:: DATA SECTION ::

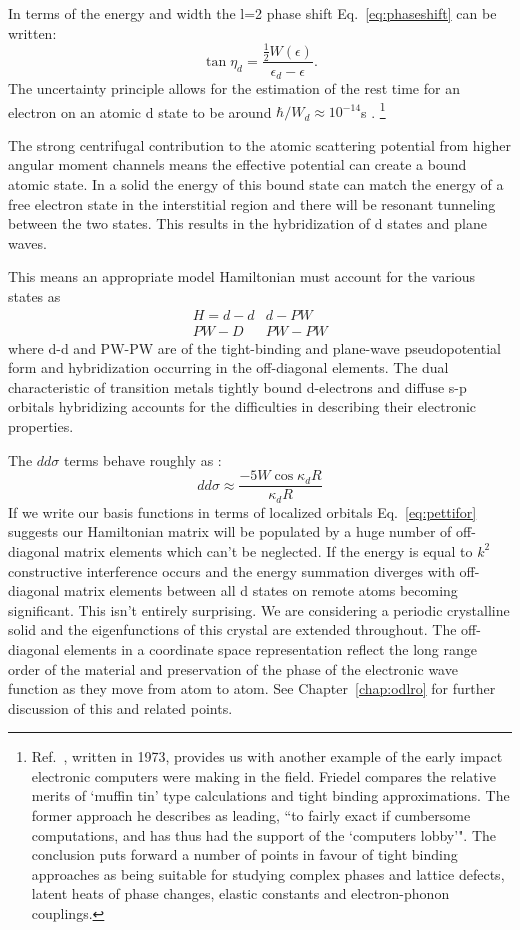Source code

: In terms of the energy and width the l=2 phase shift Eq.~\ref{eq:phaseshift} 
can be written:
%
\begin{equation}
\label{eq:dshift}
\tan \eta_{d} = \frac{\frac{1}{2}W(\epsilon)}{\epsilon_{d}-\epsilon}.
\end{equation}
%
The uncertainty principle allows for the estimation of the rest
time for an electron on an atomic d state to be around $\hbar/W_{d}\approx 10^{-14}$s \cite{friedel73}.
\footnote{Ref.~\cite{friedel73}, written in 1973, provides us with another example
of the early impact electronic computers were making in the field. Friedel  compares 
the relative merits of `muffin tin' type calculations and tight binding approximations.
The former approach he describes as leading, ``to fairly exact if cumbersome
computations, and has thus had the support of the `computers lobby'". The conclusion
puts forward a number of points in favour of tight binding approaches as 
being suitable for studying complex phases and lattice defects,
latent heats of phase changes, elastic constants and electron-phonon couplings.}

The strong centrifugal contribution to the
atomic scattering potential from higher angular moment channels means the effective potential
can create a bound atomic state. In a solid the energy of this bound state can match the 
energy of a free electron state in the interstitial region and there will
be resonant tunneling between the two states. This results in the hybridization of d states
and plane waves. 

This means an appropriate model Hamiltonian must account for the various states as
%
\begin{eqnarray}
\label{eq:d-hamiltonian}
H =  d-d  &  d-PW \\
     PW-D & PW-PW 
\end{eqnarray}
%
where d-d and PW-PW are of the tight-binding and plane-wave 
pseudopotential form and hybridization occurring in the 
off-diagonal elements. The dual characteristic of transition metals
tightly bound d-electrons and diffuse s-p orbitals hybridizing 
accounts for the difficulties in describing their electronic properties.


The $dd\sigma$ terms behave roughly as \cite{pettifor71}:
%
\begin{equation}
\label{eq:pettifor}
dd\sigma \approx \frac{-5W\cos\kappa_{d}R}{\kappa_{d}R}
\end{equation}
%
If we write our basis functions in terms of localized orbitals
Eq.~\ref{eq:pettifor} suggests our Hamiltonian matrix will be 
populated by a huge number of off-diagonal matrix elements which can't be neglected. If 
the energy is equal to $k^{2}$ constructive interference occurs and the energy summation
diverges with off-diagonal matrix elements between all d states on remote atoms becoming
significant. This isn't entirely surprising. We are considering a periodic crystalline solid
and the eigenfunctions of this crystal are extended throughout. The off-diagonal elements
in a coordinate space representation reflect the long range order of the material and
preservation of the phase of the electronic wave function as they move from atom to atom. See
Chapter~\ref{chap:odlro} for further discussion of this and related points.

:::

• **PROMPT**
Would you count the lines of the listing above that hold the string "between" and give only the resulting number?

• **EXERCISE RESULT**
2